Global protests against firms invested in a light-rail system in the occupied Palestinian territories refuse to die.
The latest, courtesy of Jonathan Cook:
An ill-fated light railway under construction in Jerusalem was originally heralded by Israeli officials as a way to cement the city’s “unification” four decades after the city’s Palestinian half was illegally annexed to Israel.
But the only unity generated among Jewish and Palestinian residents after four years of disruptions to the city’s traffic and businesses is general agreement that the project is rapidly becoming a white elephant.
After engineering problems, rows between the contractors and the municipality and delays caused by archaeological discoveries along the route, completion of the first 14 kilometers section of track is not expected until the end of next year at the earliest — more than 18 months behind schedule. The budget overspend is estimated at more than $500 million.
This week, in an indication of the deepening crisis, Israel’s Dan bus company was forced to step in to buy the five percent stake of Veolia, a French company that is supposed to operate the line for the next 30 years.
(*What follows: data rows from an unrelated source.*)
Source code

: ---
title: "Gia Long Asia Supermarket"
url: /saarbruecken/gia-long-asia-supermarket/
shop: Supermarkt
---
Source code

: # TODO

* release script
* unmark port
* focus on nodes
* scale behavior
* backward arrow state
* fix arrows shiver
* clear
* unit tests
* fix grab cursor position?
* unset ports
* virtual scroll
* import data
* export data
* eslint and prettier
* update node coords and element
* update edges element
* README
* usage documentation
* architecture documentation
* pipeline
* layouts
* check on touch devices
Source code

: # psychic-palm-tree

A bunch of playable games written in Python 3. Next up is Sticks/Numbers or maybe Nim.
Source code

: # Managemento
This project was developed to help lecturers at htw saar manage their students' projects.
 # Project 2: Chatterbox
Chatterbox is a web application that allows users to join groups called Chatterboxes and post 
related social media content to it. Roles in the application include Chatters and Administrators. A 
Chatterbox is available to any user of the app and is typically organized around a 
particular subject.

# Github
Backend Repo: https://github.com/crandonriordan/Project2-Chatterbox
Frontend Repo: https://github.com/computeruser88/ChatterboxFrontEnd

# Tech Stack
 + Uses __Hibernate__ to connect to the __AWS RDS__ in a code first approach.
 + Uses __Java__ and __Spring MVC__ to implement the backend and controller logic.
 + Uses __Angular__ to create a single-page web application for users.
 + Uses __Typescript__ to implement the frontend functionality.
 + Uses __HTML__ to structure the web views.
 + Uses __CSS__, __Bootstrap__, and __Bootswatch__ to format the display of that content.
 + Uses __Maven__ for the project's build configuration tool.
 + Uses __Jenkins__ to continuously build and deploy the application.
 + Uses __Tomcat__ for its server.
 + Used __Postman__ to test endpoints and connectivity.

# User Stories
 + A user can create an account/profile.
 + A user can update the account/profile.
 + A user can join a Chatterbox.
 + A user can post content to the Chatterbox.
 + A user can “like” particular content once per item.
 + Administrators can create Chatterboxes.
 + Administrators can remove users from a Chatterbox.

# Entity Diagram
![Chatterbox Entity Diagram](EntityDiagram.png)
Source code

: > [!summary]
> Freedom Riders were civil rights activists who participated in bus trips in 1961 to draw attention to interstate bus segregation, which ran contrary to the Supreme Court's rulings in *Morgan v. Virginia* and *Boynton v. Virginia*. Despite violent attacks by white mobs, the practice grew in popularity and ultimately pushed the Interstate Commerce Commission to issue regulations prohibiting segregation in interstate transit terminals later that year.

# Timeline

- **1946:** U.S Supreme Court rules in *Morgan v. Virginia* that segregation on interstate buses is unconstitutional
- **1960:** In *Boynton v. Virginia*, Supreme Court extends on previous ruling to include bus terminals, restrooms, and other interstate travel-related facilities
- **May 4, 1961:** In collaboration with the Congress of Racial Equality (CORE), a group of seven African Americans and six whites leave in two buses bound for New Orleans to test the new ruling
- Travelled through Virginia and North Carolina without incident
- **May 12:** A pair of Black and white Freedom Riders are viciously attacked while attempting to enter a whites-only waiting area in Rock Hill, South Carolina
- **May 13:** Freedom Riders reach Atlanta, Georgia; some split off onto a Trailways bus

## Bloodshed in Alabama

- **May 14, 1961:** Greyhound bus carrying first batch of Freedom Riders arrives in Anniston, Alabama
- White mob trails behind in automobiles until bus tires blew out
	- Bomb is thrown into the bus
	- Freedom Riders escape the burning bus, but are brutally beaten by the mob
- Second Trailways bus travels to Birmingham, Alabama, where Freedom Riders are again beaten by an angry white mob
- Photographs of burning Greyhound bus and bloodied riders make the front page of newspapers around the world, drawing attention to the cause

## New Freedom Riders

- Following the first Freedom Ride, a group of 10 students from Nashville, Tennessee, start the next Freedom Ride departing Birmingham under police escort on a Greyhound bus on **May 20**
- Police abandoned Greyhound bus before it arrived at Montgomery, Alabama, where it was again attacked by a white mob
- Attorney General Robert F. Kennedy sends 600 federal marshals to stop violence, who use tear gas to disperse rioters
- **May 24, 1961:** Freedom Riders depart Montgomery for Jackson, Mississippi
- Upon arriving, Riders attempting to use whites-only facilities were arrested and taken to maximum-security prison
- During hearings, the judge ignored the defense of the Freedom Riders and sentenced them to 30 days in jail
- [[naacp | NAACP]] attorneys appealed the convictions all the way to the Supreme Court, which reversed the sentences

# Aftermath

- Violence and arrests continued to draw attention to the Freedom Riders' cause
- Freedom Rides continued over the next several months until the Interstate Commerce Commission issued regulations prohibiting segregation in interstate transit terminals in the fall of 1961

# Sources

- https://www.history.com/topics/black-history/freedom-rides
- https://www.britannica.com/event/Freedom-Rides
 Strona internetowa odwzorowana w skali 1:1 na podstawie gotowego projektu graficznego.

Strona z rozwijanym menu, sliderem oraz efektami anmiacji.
Dan, which is waiting for the Israeli government to approve its bid, has no prior experience of running a rail system.
Shmuel Elgrably, a spokesman for the transit system, told the Haaretz newspaper last week that the loss of Veolia had “screwed” the project.
Veolia’s unexpected withdrawal from City Pass, a French-Israeli private consortium backed in part by public finances, is being claimed as a victory by Palestinian officials and activists whose boycott and lobbying efforts appear to have forced the company to quit the project.
They have accused Veolia and another French firm, Alstom, which is laying the tracks and providing the rail cars, of violating international law by working on a project designed to benefit Jewish settlements in the occupied part of Jerusalem.